*Records from a data source*:
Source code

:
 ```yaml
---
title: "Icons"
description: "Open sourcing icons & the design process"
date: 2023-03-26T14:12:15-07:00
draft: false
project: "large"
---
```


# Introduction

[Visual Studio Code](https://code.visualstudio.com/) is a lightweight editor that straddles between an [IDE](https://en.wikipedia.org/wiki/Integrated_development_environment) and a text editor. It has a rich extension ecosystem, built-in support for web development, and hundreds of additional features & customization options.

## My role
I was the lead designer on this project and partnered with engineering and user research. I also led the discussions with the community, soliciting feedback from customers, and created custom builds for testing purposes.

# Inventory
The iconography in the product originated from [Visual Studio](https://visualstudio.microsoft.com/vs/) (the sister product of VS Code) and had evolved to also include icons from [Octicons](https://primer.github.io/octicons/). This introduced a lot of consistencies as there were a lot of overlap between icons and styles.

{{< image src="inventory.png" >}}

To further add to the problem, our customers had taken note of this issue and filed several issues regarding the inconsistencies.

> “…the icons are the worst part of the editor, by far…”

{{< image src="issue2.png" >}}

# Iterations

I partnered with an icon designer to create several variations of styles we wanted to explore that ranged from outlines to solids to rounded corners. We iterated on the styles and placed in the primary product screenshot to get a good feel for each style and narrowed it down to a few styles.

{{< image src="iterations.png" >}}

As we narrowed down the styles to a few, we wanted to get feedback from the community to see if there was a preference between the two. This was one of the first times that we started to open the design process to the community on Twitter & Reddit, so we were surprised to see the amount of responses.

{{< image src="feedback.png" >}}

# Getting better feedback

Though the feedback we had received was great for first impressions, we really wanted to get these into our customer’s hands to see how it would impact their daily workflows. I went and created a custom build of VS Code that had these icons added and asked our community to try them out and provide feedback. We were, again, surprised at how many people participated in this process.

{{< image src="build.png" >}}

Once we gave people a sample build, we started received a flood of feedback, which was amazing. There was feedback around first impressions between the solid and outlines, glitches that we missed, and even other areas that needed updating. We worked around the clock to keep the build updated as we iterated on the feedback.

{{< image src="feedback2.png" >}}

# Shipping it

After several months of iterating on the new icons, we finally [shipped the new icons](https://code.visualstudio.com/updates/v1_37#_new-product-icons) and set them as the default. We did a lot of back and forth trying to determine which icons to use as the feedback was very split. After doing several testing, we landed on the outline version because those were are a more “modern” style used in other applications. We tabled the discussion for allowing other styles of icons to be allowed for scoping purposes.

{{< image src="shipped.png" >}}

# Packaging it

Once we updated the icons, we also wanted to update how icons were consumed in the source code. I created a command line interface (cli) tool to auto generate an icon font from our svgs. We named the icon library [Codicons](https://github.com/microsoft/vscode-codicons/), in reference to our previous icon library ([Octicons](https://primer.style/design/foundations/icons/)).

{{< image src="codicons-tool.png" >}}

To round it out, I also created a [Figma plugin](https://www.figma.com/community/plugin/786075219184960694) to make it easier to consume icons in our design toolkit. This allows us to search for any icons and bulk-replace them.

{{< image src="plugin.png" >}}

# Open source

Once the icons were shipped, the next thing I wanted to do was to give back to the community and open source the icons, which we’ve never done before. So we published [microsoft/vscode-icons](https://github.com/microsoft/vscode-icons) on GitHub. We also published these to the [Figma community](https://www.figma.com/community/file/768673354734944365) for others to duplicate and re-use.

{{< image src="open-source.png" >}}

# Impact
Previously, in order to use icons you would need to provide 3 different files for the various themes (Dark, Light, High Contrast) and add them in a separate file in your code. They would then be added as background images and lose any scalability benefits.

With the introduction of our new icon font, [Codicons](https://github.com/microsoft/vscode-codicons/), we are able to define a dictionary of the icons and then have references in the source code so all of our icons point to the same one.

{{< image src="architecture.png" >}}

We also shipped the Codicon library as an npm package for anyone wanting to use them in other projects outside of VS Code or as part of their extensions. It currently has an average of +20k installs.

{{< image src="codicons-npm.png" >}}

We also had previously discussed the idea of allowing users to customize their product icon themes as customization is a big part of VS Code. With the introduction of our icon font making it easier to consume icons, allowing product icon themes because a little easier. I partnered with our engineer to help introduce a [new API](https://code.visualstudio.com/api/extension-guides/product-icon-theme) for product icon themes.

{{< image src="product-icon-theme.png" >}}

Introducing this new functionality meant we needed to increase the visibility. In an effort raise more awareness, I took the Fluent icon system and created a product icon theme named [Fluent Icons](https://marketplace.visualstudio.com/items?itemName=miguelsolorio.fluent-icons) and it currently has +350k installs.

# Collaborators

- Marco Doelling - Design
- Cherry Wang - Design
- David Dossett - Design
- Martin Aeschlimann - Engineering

*TASK TO COMPLETE*:
Would you quote, exactly and only, the lines from the one containing "We also had" to the end of the entries?

*EXPECTED OUTPUT*:
We also had previously discussed the idea of allowing users to customize their product icon themes as customization is a big part of VS Code. With the introduction of our icon font making it easier to consume icons, allowing product icon themes because a little easier. I partnered with our engineer to help introduce a [new API](https://code.visualstudio.com/api/extension-guides/product-icon-theme) for product icon themes.

{{< image src="product-icon-theme.png" >}}

Introducing this new functionality meant we needed to increase the visibility. In an effort raise more awareness, I took the Fluent icon system and created a product icon theme named [Fluent Icons](https://marketplace.visualstudio.com/items?itemName=miguelsolorio.fluent-icons) and it currently has +350k installs.

# Collaborators

- Marco Doelling - Design
- Cherry Wang - Design
- David Dossett - Design
- Martin Aeschlimann - Engineering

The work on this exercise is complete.